Carta de Formulação e Mobilização PolíticaiTerça-feira, 21 de junho de 2011iNº 261.
Nada justifica o sigilo que o governo quer impor aos gastos a serem feitos nas obras da Copa de 2014 e das Olimpíadas do Rio.
Menos ainda que as regras de exceção adotadas para evitar um fiasco nos eventos esportivos sejam estendidas a todo e qualquer empreendimento realizado no país, como começa a defender a base aliada no Congresso.
É hora de redobrar a reação às manobras cavilosas do Executivo.
O Valor Econômico informa hoje que, com as bênçãos do Planalto, o PDT, que integra a base de apoio ao governo, tentará aprovar na próxima semana uma emenda à medida provisória nº 527 que "permite que o Regime Diferenciado de Contratações [RDC] seja usado livremente pela administração pública".

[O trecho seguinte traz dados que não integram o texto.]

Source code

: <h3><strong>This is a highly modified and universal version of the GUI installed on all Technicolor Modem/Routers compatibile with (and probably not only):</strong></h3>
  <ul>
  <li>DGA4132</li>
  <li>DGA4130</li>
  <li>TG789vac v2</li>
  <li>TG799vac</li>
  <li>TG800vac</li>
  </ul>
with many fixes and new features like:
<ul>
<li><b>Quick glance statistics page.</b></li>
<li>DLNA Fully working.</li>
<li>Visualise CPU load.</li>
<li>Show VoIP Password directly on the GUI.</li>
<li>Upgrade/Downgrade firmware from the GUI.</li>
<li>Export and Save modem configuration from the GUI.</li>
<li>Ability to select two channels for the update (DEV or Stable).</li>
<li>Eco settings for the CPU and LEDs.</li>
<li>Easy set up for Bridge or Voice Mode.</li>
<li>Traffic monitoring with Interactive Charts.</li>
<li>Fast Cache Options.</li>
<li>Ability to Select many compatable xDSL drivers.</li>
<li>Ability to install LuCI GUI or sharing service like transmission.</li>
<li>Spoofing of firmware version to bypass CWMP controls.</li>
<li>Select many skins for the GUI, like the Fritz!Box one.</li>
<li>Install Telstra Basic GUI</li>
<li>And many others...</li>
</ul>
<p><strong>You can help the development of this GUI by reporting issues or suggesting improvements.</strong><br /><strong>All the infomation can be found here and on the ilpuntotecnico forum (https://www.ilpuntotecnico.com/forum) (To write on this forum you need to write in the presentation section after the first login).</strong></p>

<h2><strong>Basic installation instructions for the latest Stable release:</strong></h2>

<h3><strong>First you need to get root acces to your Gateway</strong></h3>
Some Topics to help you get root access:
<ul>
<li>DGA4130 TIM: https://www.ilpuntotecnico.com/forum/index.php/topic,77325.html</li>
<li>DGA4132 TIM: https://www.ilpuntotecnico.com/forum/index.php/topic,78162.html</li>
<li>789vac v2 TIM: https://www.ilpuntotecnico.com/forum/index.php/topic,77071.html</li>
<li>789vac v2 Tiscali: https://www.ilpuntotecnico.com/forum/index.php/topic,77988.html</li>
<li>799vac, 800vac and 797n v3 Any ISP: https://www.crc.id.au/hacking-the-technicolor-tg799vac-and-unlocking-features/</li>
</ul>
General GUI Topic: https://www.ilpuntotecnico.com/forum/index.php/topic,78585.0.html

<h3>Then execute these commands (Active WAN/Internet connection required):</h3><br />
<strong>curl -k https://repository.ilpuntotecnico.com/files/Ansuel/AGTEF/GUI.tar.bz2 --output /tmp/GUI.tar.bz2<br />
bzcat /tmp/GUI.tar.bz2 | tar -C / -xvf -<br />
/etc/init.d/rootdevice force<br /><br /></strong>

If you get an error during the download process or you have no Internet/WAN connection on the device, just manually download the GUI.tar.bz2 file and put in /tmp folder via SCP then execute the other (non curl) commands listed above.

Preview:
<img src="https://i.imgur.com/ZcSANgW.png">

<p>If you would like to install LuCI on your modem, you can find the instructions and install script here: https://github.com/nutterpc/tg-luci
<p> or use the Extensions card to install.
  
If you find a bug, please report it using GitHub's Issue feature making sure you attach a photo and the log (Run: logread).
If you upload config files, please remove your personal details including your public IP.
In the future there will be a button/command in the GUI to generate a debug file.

As chances de a proposta ser aprovada não são pequenas, avalia o jornal.
Os pedetistas não gritam sozinhos. Na semana passada, o Ministério dos Esportes já havia deixado claro que a Copa seria apenas o teste inicial para a adoção do novo regime em larga escala no país, "enterrando de vez a Lei das Licitações (8.666) que vigora desde 1993", divulgou O Estado de S.Paulo no sábado.
O governo insiste em dizer que as críticas ao RDC são fruto de "má interpretação" do texto da MP. A presidente da República defendeu tal tese na sexta-feira. Disse que o novo modelo busca evitar a formação de cartéis.
O que Dilma Rousseff não explicou é por que a blindagem dos orçamentos da Copa foi incluída como contrabando na undécima hora pelo relator da MP, o deputado petista José Guimarães.
Pelo texto, somente órgãos de controle teriam acesso, "em caráter sigiloso", aos custos, ainda assim sujeitos ao consentimento do Executivo.
O governo também não consegue justificar por que a mudança no marco institucional que - mais para bem do que para mal - regula a contratação de obras públicas no país há 18 anos deve ser objeto de uma MP de expedita tramitação e não de um projeto de lei de discussão mais ampla e aberta às manifestações de toda a sociedade.
A Lei de Licitações pode, sim, ser aperfeiçoada. Há iniciativas de sobra em tramitação no Congresso sobre o assunto e que poderiam render um bom projeto comum.
Mas o Planalto não parece interessado em buscar um caminho mais equilibrado, e sim o atalho das sombras.
O Executivo diz agora que os orçamentos só serão secretos até que sejam conhecidos os vencedores das licitações. Mas quem irá garantir que o sigilo se estenderá aos apaniguados dispostos a pagar caro por eles?
A história recentíssima do poder petista mostra que basta contratar um "consultor" que esses dados chegarão a quem interessa, negociados a preço de ouro no mercado negro da corrupção...
Outro problema insanável da MP governista é a contratação integrada das obras. Os empreendimentos irão se transformar numa caixa preta, um pacote lacrado, cujo limite de custos será o céu.
Com as concessões à Fifa e ao COI, e as muitas liberalidades contidas no texto-base aprovado no semana passada, os gastos com a Copa e com as Olimpíadas poderão subir indefinidamente.
Grandiosas obras - só o torneio de futebol movimentará R$ 23 bilhões, quase integralmente bancados com dinheiro público - poderão ser contratadas na base de meros rascunhos.
Na prática, as empreiteiras definirão o preço final do empreendimento e, como os valores iniciais são secretos, não precisarão justificar eventuais estouros.
Não é preciso ir longe para enxergar os riscos de drenagem de dinheiro dos contribuintes para bolsos privados. Hoje, com todo o rigor da Lei de Licitações, as obras da Copa já se equilibram sobre orçamentos quase fictícios, como mostrou o Estadão no domingo.
"A conta da Copa do Mundo de 2014 é uma fantasia, um 'chutômetro' calculado a partir de projetos básicos incompletos, mal feitos ou ambas as coisas". Um dos exemplos é o Mané Garrincha, em Brasília.
Até agora, seus custos são estimados em R$ 671 milhões, mas nisso não estão incluídos itens como assentos, gramado e trave. Será que o estádio servirá mesmo para partidas de futebol?
A pronta resposta da opinião pública à falta de transparência que a MP 527 instaura na execução de obras públicas no país já começa a surtir efeito. Próceres governistas como o senador José Sarney foram forçados a recuar e ameaçar votar contra o sigilo.
O governo, porém, gosta de agir no escuro. Portanto, toda a atenção ainda é necessária para impedir que as portas para a corrupção sejam escancaradas de vez pelo petismo.